Trzeba mi się wstydzić – i tego poczucia wstydu chcę wszystkim Czytelnikom życzyć: z takiego mianowicie powodu, iż „przywaleni” nadmiarem pojedynczych czynności, których część zawsze gdzieś tam pozostaje w formie długu niespełnionego i niewykonanych obowiązków, niedokończonych spraw, nie znajdujemy już nieraz czasu, by z błyskiem w oku zasiąść gdzieś w czytelni lub choćby w zaciszu własnej biblioteki i pochłaniać to, co wartościowe z zapałem tej małej dziewczynki odkrywającej piękno myśli i słowa przy krówkach gdzieś na podgórskich pastwiskach. Że nam nie brak spotkań z przyjaciółmi i długich rzeczowych rozmów na ważne tematy, o tym co ktoś gdzieś ostatnio przeczytał czy odkrył, co napisał ten lub tamtem znany autor, a jakie poglądy prezentuje ten czy ów znany naukowiec. A przecież dzisiaj tyle cennych tytułów jest wydawanych, tyle skarbów jest dostępnych, nic tylko chłonąć i sycić intelekt! Potem karlejemy w swoich poglądach i postawach. Rozmieniamy się na drobne, bo nam brak kręgosłupa… Potem „pożeramy” siebie nawzajem (i sami siebie) w pędzie do zdystansowania oraz zdyskredytowania kogokolwiek, którego uważamy za zagrożenie dla własnych pozycji lub poglądów. A stosując coraz bardziej powszechną „mowę nienawiści” niszczymy relacje z bliźnimi, zamiast być dla nich inspiracją do tego, co dobre… Nasi przodkowie wcale nie mieli mniej obowiązków (może „popełniali” mniej czynności), a jednak ze wszystkim zdążali. Bo umieli wybrać, co ważne. Bo się orientowali, byli oczytani i mieli swoje w głowach.
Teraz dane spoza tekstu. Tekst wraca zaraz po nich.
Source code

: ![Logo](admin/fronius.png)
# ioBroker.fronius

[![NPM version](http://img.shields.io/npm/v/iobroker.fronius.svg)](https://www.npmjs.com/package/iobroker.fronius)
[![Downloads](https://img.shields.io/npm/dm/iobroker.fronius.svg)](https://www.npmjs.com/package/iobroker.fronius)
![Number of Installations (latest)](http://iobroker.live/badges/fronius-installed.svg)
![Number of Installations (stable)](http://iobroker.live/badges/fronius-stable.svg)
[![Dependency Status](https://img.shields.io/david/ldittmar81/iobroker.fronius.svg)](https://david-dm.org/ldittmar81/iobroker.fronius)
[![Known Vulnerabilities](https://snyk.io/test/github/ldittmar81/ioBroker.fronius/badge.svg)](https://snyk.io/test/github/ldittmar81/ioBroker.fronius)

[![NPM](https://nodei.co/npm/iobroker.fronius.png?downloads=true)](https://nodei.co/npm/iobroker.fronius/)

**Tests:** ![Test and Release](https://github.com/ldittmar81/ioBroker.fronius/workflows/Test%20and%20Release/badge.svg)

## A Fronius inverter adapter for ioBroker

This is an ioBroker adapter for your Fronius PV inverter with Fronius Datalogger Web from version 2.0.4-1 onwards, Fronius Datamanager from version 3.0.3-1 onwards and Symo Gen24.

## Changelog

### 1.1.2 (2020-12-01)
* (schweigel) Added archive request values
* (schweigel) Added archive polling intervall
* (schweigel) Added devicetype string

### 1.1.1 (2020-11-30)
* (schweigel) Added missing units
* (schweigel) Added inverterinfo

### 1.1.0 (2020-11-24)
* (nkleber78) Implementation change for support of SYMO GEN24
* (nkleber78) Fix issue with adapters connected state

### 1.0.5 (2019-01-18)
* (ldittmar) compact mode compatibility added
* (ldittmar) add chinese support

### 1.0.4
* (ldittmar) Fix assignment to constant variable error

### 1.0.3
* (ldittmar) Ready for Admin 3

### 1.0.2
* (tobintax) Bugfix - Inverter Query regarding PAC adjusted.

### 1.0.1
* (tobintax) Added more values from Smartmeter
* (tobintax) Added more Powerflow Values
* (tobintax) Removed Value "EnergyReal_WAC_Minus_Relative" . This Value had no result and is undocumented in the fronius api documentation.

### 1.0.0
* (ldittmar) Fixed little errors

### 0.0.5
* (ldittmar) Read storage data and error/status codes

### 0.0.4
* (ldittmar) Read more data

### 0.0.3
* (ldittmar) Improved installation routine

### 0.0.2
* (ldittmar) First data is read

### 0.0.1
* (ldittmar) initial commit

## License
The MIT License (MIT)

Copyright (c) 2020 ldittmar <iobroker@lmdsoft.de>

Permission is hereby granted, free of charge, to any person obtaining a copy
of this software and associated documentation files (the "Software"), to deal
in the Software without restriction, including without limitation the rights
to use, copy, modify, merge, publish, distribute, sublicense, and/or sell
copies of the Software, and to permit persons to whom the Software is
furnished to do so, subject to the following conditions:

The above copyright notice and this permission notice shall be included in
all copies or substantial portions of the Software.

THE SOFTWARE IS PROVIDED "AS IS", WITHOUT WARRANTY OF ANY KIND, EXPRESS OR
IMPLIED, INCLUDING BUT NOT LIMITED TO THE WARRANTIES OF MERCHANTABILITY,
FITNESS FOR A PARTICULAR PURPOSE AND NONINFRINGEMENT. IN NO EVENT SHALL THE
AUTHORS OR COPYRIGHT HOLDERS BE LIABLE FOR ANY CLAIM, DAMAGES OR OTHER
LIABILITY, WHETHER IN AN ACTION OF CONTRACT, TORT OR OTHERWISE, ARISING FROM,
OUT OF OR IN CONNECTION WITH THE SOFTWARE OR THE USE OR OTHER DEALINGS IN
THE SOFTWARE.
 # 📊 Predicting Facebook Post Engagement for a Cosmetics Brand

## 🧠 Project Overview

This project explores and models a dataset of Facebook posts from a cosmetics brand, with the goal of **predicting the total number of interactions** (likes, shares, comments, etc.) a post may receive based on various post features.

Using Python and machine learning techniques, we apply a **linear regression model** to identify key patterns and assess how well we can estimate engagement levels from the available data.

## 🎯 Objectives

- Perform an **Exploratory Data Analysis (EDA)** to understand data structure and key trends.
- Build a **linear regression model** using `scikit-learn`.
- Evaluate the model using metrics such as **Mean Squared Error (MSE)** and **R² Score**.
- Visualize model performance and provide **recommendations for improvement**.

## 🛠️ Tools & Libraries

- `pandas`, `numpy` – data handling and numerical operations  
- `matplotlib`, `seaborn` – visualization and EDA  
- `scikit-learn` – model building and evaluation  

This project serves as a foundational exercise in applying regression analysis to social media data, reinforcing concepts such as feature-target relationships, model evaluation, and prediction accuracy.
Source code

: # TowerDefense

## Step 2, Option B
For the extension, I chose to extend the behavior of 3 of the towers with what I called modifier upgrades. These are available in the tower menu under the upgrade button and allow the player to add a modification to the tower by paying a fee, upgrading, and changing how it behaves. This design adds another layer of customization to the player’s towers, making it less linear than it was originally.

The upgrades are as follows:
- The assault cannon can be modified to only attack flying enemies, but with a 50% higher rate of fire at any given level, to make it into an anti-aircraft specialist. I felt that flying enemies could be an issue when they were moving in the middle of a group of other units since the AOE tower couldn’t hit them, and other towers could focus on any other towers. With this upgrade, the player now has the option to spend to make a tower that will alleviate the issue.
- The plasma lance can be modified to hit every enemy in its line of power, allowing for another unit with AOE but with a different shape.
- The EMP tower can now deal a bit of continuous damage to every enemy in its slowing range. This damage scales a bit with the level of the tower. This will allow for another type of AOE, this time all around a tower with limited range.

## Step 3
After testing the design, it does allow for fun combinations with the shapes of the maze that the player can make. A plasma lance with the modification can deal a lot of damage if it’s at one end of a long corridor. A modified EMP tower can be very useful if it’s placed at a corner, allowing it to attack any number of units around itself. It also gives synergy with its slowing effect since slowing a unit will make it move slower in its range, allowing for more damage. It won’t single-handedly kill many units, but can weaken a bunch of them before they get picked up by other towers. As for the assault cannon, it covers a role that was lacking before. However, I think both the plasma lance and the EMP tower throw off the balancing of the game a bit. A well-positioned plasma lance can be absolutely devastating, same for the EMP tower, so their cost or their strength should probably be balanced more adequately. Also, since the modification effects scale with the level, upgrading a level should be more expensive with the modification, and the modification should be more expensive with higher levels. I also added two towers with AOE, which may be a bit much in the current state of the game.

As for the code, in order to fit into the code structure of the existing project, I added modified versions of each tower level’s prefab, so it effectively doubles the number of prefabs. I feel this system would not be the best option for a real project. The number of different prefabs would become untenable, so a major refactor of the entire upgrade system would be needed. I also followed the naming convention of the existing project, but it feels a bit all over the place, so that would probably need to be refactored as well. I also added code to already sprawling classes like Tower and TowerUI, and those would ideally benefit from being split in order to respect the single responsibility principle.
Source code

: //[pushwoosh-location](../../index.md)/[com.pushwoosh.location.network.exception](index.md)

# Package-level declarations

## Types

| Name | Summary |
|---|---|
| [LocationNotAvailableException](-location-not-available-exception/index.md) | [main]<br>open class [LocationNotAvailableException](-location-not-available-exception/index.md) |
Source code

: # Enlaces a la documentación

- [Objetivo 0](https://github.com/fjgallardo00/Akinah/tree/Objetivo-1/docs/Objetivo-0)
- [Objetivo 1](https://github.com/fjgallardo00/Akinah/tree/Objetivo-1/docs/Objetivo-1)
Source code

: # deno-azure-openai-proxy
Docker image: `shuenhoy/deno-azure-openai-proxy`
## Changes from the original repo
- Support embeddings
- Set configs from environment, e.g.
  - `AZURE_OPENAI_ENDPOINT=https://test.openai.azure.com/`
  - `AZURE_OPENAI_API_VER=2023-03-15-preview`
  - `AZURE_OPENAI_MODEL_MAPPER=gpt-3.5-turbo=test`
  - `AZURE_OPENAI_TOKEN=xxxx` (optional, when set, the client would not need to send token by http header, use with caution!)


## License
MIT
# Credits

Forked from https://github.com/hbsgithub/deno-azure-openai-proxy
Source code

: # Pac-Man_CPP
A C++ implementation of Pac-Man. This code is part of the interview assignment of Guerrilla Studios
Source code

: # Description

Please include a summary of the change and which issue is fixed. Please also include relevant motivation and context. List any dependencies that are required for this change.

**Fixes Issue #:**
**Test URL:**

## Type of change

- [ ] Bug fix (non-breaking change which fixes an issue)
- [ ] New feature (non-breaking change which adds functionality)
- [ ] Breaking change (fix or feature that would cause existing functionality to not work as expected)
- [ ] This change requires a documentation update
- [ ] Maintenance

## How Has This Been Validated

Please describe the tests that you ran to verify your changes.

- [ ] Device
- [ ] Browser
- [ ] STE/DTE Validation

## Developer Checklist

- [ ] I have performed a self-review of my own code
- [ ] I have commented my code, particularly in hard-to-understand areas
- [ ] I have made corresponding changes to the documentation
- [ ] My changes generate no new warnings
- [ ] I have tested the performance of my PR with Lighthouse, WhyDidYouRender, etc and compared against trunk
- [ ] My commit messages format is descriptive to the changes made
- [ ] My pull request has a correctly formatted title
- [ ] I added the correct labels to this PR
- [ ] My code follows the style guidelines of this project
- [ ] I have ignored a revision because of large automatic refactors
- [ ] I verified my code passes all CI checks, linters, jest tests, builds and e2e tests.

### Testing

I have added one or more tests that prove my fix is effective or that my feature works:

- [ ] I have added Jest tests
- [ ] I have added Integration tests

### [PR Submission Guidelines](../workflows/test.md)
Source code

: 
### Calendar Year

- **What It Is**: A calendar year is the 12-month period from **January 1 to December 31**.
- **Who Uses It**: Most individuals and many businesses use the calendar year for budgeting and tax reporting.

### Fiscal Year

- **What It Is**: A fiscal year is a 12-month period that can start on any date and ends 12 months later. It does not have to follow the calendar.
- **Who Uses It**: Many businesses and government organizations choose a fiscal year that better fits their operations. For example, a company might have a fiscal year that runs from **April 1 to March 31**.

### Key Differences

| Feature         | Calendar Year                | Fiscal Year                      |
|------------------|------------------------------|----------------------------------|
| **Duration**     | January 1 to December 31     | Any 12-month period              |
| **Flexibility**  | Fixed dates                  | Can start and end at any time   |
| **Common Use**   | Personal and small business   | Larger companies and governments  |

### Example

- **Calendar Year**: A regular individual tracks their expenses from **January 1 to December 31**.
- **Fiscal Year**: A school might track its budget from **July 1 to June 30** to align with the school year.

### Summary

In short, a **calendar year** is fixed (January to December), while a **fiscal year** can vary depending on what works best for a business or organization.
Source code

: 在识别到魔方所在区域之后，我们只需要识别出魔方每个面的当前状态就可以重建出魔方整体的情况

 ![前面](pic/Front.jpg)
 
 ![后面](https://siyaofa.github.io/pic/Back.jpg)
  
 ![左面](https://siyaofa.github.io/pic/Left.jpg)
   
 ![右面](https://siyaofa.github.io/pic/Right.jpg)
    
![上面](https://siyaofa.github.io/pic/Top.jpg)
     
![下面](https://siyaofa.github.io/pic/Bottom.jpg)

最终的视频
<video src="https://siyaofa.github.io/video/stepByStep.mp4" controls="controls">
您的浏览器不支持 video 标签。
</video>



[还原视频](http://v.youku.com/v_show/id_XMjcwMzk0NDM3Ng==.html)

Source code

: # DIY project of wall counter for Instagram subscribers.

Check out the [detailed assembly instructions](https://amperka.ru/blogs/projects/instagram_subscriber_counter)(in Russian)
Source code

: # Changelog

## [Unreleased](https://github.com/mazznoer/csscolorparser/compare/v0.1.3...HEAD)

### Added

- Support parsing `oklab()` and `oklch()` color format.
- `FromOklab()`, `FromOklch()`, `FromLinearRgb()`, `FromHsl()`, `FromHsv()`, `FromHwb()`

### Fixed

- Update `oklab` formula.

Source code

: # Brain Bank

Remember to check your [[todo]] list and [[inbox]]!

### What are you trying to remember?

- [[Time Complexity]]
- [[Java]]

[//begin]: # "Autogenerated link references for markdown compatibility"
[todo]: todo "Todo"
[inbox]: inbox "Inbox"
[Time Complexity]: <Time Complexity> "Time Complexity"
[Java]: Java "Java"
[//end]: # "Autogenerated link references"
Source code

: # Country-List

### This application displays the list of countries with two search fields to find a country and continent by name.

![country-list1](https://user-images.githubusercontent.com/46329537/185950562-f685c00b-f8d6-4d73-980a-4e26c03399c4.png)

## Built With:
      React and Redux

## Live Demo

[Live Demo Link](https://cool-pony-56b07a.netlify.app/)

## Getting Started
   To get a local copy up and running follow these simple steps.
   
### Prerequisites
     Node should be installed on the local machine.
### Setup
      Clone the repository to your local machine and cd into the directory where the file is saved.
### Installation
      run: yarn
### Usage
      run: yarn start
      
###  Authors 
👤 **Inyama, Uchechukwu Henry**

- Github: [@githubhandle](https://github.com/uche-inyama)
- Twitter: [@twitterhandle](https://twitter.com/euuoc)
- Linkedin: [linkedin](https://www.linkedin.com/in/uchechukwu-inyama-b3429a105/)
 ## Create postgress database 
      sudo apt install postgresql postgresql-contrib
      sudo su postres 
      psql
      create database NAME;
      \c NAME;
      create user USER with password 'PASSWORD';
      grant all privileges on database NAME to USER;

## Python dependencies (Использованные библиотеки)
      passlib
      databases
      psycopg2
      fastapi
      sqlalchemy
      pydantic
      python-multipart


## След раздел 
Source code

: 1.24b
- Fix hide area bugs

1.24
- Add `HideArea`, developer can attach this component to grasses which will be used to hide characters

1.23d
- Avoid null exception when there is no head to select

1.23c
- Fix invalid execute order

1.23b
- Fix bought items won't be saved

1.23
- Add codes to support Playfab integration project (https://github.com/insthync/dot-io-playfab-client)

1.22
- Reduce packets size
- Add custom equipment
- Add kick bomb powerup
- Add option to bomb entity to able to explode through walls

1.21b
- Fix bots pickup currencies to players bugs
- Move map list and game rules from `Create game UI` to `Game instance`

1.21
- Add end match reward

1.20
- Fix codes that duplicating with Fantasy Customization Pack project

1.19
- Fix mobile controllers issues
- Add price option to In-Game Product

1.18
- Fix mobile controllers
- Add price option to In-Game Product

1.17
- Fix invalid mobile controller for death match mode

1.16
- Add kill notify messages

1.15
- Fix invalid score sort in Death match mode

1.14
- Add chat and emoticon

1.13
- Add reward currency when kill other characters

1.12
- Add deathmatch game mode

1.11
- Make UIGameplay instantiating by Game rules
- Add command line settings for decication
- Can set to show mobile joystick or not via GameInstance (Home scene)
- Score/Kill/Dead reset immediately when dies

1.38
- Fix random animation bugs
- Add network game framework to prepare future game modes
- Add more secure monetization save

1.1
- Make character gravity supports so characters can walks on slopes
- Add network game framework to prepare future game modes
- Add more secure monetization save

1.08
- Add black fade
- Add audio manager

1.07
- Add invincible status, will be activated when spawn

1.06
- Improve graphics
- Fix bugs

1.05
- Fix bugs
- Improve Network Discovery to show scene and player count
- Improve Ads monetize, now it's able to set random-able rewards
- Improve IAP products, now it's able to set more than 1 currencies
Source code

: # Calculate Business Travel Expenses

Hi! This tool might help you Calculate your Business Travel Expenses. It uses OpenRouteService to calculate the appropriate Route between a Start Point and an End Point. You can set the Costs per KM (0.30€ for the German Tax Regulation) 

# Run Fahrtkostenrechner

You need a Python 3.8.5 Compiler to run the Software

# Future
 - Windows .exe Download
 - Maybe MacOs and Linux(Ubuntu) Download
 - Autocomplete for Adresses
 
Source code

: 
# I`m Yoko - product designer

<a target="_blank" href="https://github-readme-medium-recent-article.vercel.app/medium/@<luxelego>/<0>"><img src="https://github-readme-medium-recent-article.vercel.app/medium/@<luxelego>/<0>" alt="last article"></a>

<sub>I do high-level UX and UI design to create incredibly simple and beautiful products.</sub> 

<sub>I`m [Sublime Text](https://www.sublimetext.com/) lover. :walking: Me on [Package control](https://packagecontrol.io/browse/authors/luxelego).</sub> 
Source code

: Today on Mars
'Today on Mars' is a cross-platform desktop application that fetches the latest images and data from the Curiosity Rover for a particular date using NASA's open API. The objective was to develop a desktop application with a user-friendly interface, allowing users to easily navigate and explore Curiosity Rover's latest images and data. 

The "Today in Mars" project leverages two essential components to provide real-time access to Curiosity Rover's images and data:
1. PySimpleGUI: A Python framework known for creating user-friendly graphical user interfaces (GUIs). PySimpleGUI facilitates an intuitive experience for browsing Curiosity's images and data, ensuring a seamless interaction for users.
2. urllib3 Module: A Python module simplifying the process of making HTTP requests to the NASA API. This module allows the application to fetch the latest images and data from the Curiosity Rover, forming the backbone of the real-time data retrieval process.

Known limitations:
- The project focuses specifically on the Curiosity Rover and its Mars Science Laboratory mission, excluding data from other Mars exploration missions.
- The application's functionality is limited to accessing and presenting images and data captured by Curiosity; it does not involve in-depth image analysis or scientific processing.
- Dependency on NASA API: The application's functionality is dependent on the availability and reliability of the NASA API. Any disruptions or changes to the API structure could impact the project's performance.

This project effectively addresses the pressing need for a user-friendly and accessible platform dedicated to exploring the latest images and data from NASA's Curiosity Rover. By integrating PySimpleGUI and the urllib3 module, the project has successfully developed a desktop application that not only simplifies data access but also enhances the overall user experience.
Niniejszym numerem wkraczamy także na łamach naszej gazetki w zakres tematyki Roku Wychowania i Edukacji. I zaraz na wstępie przypominamy, że uczenie się to proces na każdy wiek. Że warto. Że tak jesteśmy stworzeni, bo nosimy w sobie coś z obrazu Boga. Nie grzeszmy zatem naszą ignorancją, lenistwem czy niedbalstwem. Pan Bóg poprzez swoje Słowo ma każdej i każdemu z nas wiele do powiedzenia na każdy nowy dzień. I daje nam jakże wiele możliwości rozwijania talentów, jakich nam udzielił, wiary którą chce w nas budować oraz wiedzy, która może inspirować do dobrego dzieła. Nie zaniedbajmy tych okazji!